[Start of section]

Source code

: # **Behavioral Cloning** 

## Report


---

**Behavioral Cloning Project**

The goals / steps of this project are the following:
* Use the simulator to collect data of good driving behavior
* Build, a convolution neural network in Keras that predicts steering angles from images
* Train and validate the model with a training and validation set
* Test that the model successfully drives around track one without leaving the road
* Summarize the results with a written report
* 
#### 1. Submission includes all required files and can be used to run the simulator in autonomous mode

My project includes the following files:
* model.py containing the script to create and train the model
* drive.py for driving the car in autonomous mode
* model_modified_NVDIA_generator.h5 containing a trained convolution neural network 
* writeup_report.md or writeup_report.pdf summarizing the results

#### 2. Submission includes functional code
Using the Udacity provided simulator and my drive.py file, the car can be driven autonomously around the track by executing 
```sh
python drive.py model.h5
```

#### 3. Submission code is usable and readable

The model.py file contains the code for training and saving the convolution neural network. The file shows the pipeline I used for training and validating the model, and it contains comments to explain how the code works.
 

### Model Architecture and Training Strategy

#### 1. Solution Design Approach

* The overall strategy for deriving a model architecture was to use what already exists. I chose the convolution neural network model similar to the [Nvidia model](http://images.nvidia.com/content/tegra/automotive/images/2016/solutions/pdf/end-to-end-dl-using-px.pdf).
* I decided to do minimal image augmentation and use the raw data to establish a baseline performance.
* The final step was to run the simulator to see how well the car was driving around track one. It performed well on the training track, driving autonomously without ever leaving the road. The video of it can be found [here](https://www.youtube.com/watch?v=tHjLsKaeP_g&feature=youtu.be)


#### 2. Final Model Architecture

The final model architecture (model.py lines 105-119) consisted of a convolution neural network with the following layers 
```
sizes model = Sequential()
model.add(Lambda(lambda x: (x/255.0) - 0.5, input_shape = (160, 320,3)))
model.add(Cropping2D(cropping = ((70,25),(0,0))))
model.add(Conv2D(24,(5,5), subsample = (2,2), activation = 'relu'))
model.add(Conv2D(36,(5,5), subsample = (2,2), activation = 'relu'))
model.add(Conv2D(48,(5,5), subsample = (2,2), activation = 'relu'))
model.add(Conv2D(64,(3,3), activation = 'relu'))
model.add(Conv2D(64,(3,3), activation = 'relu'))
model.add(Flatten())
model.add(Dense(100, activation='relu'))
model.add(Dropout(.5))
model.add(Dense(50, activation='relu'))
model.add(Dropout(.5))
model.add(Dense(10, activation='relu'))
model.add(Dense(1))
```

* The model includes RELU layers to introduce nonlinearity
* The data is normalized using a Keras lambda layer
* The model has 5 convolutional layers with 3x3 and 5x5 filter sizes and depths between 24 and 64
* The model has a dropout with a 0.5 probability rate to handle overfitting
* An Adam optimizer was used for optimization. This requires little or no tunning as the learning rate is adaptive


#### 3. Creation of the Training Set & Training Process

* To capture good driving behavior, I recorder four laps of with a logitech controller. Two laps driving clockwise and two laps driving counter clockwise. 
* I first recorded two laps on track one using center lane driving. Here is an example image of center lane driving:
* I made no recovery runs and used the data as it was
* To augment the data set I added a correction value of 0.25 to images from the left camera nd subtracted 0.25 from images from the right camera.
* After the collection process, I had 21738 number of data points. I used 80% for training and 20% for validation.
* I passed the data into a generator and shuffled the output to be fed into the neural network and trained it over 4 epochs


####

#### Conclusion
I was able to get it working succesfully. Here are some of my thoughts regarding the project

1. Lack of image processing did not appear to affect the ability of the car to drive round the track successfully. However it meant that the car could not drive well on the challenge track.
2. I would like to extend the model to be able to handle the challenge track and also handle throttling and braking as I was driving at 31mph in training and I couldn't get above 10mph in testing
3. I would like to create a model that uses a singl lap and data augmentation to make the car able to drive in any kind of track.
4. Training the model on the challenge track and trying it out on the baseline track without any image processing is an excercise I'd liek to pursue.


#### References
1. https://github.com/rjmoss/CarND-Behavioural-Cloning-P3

[End of section]
[Start of section]

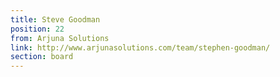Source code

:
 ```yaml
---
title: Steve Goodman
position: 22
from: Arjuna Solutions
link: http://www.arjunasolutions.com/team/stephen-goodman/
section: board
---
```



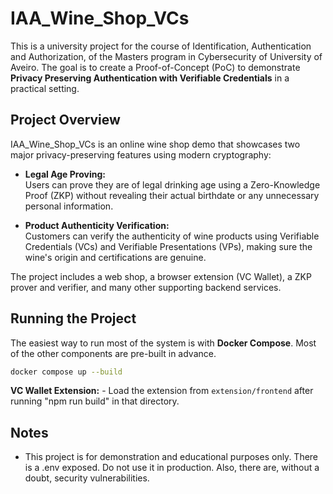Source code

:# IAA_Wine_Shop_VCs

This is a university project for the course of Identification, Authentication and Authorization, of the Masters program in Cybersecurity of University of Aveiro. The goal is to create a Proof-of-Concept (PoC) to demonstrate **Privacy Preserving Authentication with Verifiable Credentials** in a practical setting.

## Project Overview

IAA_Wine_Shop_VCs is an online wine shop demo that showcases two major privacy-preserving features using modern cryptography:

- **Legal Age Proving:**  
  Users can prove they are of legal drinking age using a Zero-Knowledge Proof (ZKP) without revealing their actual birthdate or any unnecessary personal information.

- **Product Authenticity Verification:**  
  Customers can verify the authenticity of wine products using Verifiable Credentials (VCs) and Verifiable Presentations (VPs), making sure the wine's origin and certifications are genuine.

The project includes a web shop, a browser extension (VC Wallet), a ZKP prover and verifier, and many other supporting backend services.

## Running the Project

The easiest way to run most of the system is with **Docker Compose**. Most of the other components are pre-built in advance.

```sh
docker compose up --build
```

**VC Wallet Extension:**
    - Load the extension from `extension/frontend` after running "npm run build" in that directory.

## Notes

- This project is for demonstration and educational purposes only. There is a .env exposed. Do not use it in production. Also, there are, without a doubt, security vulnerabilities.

[End of section]

What you should do:
Every line of the entries above that includes "Submission" should be copied.

The answer:
#### 1. Submission includes all required files and can be used to run the simulator in autonomous mode
#### 2. Submission includes functional code
#### 3. Submission code is usable and readable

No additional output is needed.